# races at park lane hobbies this fri



## honda27 (Apr 17, 2008)

ok guys races this friday night at park lane hobbies at 7 pm march 15th 2013. and partspig will be here to with hammy.:wave:


----------



## kriket (Feb 15, 2013)

*race at parklane hobbies*

Where is parklane hobbies? I wouldnt mind coming to check it out if thats ok. I dont have a car to race though but would like to watch.


----------



## ajd350 (Sep 18, 2005)

1080 Joliet St(RT30) Dyer, IN 46311 It's about 1/2 mile from the IL border.


----------



## ski23 (Apr 4, 2012)

Don't look like I'm gonna make it. Gotta work late and my cars are still on California slicks!! Lol. Have fun

Woohoo, I'll be there! Trying to bring Jeremy too


----------



## JVerb (Oct 6, 2006)

Feel good today. I will be there.

Verb


----------



## honda27 (Apr 17, 2008)

*race results*

race results 4 friday march 15th 2013
skinny tjets 
1st al 76
2nd darrell 76
3rd mike 74
4th verb 72
5th ed 71 
6th jon 71
7th kyle 71
8th jerry 70
9th andy 61
10th corky 50


fat tire tjets
1st verb 86
2nd al 85
3rd ed 85
4th mike 84
5th darrell 82
6th jon 81
7th andy 79
8th corky 76
9th jerry 76
10 kyle 75
11th tom 74


hotrods 
1st al 77
2nd darrell 76
3rd greg 74
4th jon 71
5th ed 71
6th verb 70
7th mike 70
8th corky 68
9th kyle 65
10th tom 63


derby wagons
1st kyle 59
2nd darrell 57
3rd mike 56
4th jon 49
5th tom 42
6th andy 38

results for fri march 15th 2013.


----------



## Ratwagon64 (Dec 23, 2011)

Gotta give a :thumbsup: to Darrell.

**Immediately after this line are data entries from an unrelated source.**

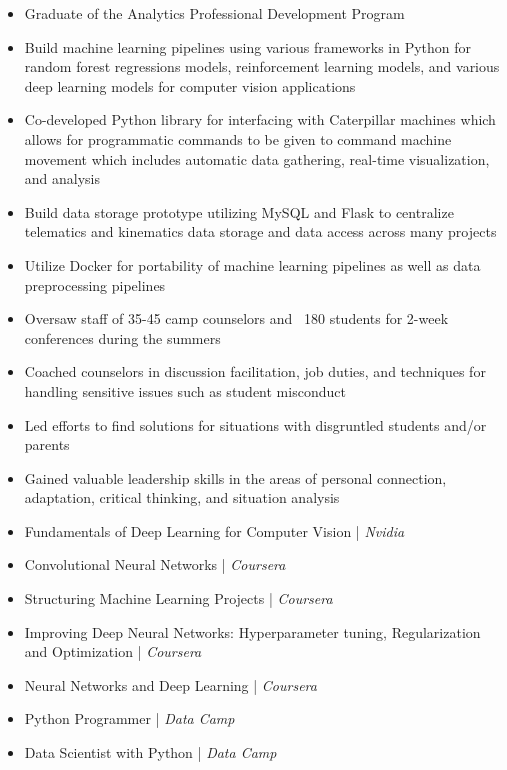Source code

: \documentclass[10pt,a4paper]{altacv}
\begin{document}
\begin{itemize}
\item Graduate of the Analytics Professional Development Program
\item Build machine learning pipelines using various frameworks in Python for random forest regressions models, reinforcement learning models, and various deep learning models for computer vision applications
\item Co-developed Python library for interfacing with Caterpillar machines which allows for programmatic commands to be given to command machine movement which includes automatic data gathering, real-time visualization, and analysis
\item Build data storage prototype utilizing MySQL and Flask to centralize telematics and kinematics data storage and data access across many projects
\item Utilize Docker for portability of machine learning pipelines as well as data preprocessing pipelines

\end{itemize}

\begin{itemize}
\item Oversaw staff of 35-45 camp counselors and ~180 students for 2-week conferences during the summers
\item Coached counselors in discussion facilitation, job duties, and techniques for handling sensitive issues such as student misconduct
\item Led efforts to find solutions for situations with disgruntled students and/or parents
\item Gained valuable leadership skills in the areas of personal connection, adaptation, critical thinking, and situation analysis

\end{itemize}



\begin{itemize}
\item Fundamentals of Deep Learning for Computer Vision | \textit{Nvidia}
\item Convolutional Neural Networks | \textit{Coursera}
\item Structuring Machine Learning Projects | \textit{Coursera}
\item Improving Deep Neural Networks: Hyperparameter tuning, Regularization and Optimization | \textit{Coursera}
\item Neural Networks and Deep Learning | \textit{Coursera}
\item Python Programmer | \textit{Data Camp}
\item Data Scientist with Python | \textit{Data Camp}
\end{itemize}
\end{document}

Been on a hot streak as of late. Good runs Darrell. Verb,looks like you were feeling real good in Fat tire. Pat


----------



## ajd350 (Sep 18, 2005)

You bet, Pat. The Mighty Marlin was hot. Only four feet separated 1st from 2nd. If not for a broken controller wire, Darrell might have had a great finish in Fat Tire as well. 
It was good to be back at the shop track again. Tom has gotten pretty fast since we last met! Good to see Kyle again. Kriket, it was fun and you really got around well. Nice to meet you. I thought I was in good shape in Fat Tire class until Verb caught me flat-footed and showed me the taillights! Great run, Verb!


----------



## ski23 (Apr 4, 2012)

Good to be back home racing with the crew. You guys got faster and keeping it in the slot put me down several spots!!! Darrell still driving the wheels off his cars. Great driving Darrell! Looks like I gotta get back to the drawing board and figure out a competative setup again.


----------



## Brixmix (Dec 2, 2007)

Mike you and Al still have your Cali setups? I'm sure you guys will be back to your winning ways very soon. I haven't even opened my box since Ive been home.


----------



## ski23 (Apr 4, 2012)

All of my cars were still on silly sponges till Friday evening lol. Didn't even open my box till Friday after work. After swapping bodies with chassis and changing setups left and right for the fray, I have no idea what cars I use to run back home lol. In my best Arnold Swartzy voice "I'll be back"!!!!! And I'm hunting the great JVERB


----------